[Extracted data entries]
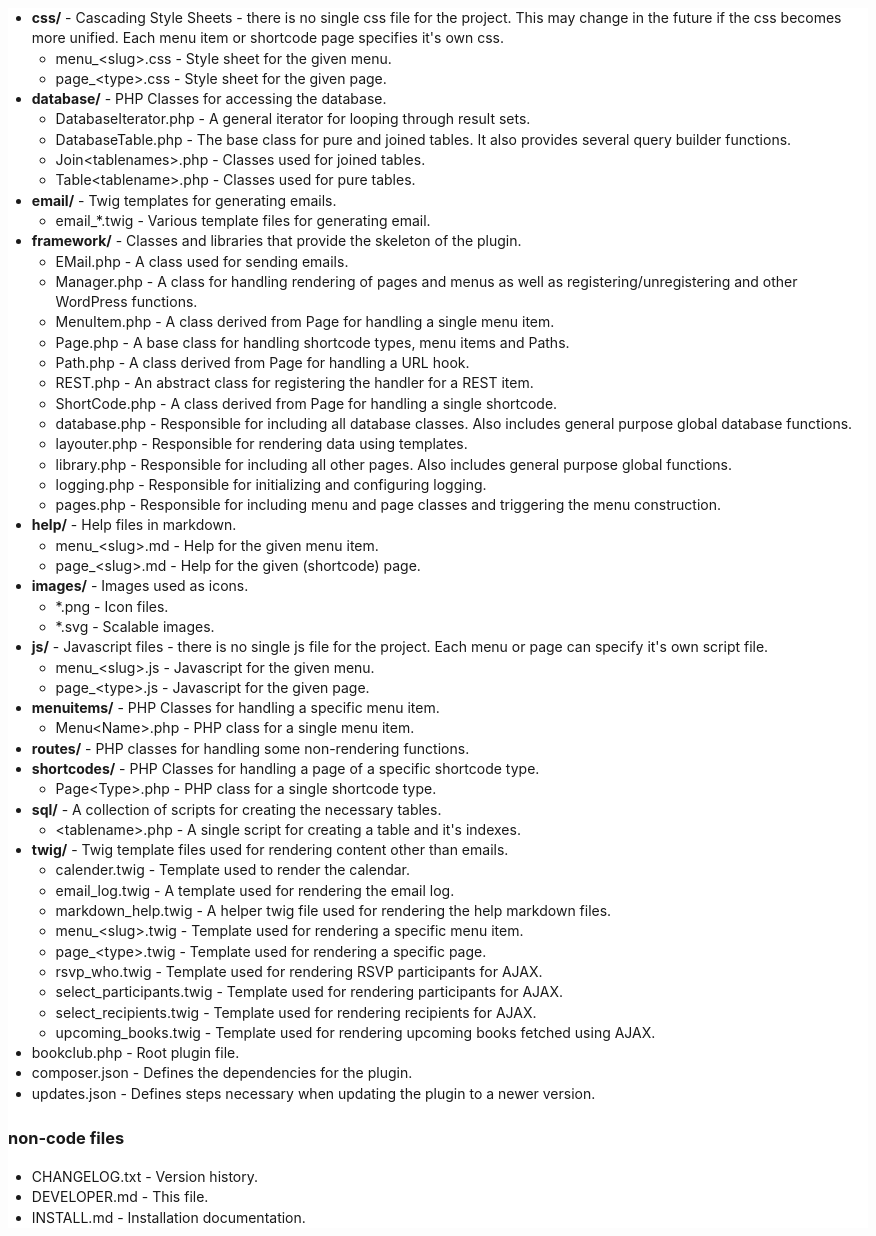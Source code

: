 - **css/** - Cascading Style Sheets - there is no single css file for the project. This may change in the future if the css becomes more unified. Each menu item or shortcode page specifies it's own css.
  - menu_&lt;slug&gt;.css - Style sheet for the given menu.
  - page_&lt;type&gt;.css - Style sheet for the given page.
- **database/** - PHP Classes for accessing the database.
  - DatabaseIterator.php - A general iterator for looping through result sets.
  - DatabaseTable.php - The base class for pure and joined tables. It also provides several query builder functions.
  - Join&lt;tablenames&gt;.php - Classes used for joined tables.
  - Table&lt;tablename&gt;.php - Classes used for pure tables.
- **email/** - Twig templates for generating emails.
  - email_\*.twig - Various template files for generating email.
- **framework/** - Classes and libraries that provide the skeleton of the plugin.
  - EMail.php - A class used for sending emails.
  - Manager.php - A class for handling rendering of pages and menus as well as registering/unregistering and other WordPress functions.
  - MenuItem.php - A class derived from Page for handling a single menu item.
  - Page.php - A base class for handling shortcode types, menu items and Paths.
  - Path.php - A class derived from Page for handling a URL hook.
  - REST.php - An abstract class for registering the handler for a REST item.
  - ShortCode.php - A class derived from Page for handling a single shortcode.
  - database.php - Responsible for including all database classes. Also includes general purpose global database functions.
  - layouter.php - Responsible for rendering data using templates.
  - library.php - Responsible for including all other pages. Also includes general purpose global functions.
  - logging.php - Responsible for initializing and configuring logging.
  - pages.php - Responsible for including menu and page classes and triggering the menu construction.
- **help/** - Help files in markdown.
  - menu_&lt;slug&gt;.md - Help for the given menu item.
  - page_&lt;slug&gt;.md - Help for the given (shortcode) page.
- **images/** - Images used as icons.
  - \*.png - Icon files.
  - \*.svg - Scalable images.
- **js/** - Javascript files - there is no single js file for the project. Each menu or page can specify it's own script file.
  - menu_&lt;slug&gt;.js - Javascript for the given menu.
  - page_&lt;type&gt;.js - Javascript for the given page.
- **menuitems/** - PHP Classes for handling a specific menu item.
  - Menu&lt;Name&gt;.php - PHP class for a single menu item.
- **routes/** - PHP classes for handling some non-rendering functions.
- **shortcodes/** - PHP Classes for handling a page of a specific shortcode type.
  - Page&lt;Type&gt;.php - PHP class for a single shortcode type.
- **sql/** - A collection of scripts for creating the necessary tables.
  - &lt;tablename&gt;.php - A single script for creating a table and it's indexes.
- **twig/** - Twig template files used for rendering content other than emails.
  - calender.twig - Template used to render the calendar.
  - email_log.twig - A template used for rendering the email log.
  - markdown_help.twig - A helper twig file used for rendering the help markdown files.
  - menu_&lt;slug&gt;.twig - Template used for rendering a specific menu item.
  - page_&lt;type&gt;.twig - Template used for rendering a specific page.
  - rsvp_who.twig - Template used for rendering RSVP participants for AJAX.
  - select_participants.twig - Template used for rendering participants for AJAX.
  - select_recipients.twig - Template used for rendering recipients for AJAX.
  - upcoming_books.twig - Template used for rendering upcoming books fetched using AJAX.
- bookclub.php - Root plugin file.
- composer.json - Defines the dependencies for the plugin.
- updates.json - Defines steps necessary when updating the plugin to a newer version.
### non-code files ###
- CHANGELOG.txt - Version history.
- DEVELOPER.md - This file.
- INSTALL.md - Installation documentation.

* * *

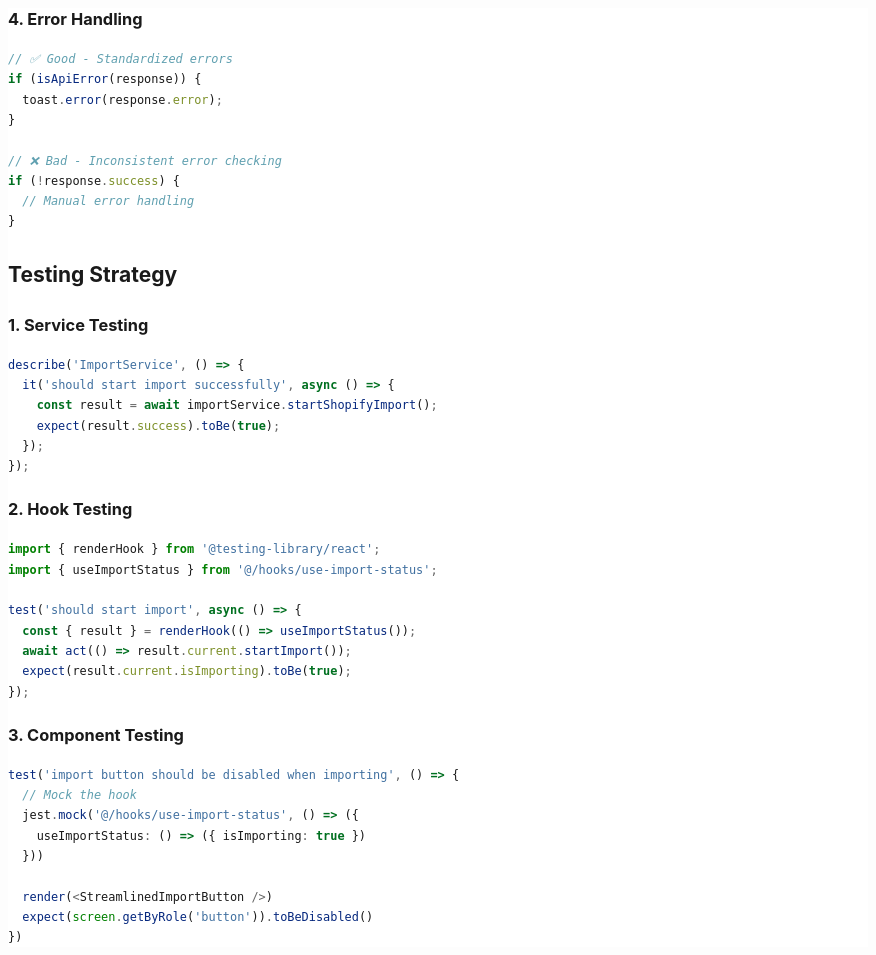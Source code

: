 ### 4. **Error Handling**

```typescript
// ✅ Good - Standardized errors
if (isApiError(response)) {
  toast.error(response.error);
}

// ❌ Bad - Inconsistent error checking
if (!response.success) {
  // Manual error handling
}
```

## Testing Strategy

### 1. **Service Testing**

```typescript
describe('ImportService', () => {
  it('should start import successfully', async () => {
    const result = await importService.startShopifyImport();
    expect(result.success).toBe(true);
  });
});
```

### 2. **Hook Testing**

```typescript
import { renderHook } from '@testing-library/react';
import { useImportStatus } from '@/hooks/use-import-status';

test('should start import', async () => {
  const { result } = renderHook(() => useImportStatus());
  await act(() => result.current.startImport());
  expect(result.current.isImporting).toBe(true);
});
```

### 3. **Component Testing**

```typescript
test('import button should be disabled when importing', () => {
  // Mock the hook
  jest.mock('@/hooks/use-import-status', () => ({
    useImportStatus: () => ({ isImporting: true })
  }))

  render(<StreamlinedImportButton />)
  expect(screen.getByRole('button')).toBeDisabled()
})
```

* [EXERCISE REQUIREMENTS] Retrieve all lines from the data that contain the string "markdown".

* [TASK OUTPUT]
- **help/** - Help files in markdown.
  - markdown_help.twig - A helper twig file used for rendering the help markdown files.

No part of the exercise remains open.